Data shown:
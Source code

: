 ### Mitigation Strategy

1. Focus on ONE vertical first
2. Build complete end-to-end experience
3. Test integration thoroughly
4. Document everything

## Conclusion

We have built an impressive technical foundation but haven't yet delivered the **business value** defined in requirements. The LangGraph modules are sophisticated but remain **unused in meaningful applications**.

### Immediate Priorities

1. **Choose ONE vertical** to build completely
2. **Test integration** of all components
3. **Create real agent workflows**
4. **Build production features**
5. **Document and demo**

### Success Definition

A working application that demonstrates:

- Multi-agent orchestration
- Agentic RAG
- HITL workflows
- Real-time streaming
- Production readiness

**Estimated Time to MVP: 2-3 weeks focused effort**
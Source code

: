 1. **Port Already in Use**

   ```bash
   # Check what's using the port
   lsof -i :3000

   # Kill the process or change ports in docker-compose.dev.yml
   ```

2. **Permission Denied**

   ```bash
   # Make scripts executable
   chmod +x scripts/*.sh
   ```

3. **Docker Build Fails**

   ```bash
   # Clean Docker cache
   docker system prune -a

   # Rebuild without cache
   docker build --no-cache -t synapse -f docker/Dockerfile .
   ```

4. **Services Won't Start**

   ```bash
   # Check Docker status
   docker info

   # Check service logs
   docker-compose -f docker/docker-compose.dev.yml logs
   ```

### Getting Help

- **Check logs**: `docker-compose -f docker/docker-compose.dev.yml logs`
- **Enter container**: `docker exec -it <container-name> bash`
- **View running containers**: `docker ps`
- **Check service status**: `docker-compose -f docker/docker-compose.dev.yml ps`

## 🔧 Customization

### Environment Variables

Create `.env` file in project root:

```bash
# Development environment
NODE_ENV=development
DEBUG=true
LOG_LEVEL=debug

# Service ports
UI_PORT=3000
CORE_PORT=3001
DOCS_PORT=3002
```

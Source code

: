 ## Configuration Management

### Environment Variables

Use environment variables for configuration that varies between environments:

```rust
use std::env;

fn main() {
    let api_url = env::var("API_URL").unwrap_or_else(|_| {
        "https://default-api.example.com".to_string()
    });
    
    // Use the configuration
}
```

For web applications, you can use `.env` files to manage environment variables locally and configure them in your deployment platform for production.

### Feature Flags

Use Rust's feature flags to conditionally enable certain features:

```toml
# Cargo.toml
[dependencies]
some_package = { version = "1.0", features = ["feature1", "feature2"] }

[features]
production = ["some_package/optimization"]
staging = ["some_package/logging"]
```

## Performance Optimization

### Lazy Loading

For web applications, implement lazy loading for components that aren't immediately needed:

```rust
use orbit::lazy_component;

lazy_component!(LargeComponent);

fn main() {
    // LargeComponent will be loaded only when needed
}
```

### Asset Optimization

Task goal: Retype the records above in full, matching each line exactly.

Exercise response:
Source code

: ### Mitigation Strategy

1. Focus on ONE vertical first
2. Build complete end-to-end experience
3. Test integration thoroughly
4. Document everything

## Conclusion

We have built an impressive technical foundation but haven't yet delivered the **business value** defined in requirements. The LangGraph modules are sophisticated but remain **unused in meaningful applications**.

### Immediate Priorities

1. **Choose ONE vertical** to build completely
2. **Test integration** of all components
3. **Create real agent workflows**
4. **Build production features**
5. **Document and demo**

### Success Definition

A working application that demonstrates:

- Multi-agent orchestration
- Agentic RAG
- HITL workflows
- Real-time streaming
- Production readiness

**Estimated Time to MVP: 2-3 weeks focused effort**
Source code

: 1. **Port Already in Use**

   ```bash
   # Check what's using the port
   lsof -i :3000

   # Kill the process or change ports in docker-compose.dev.yml
   ```

2. **Permission Denied**

   ```bash
   # Make scripts executable
   chmod +x scripts/*.sh
   ```

3. **Docker Build Fails**

   ```bash
   # Clean Docker cache
   docker system prune -a

   # Rebuild without cache
   docker build --no-cache -t synapse -f docker/Dockerfile .
   ```

4. **Services Won't Start**

   ```bash
   # Check Docker status
   docker info

   # Check service logs
   docker-compose -f docker/docker-compose.dev.yml logs
   ```

### Getting Help

- **Check logs**: `docker-compose -f docker/docker-compose.dev.yml logs`
- **Enter container**: `docker exec -it <container-name> bash`
- **View running containers**: `docker ps`
- **Check service status**: `docker-compose -f docker/docker-compose.dev.yml ps`

## 🔧 Customization

### Environment Variables

Create `.env` file in project root:

```bash
# Development environment
NODE_ENV=development
DEBUG=true
LOG_LEVEL=debug

# Service ports
UI_PORT=3000
CORE_PORT=3001
DOCS_PORT=3002
```

Source code

: ## Configuration Management

### Environment Variables

Use environment variables for configuration that varies between environments:

```rust
use std::env;

fn main() {
    let api_url = env::var("API_URL").unwrap_or_else(|_| {
        "https://default-api.example.com".to_string()
    });
    
    // Use the configuration
}
```

For web applications, you can use `.env` files to manage environment variables locally and configure them in your deployment platform for production.

### Feature Flags

Use Rust's feature flags to conditionally enable certain features:

```toml
# Cargo.toml
[dependencies]
some_package = { version = "1.0", features = ["feature1", "feature2"] }

[features]
production = ["some_package/optimization"]
staging = ["some_package/logging"]
```

## Performance Optimization

### Lazy Loading

For web applications, implement lazy loading for components that aren't immediately needed:

```rust
use orbit::lazy_component;

lazy_component!(LargeComponent);

fn main() {
    // LargeComponent will be loaded only when needed
}
```

### Asset Optimization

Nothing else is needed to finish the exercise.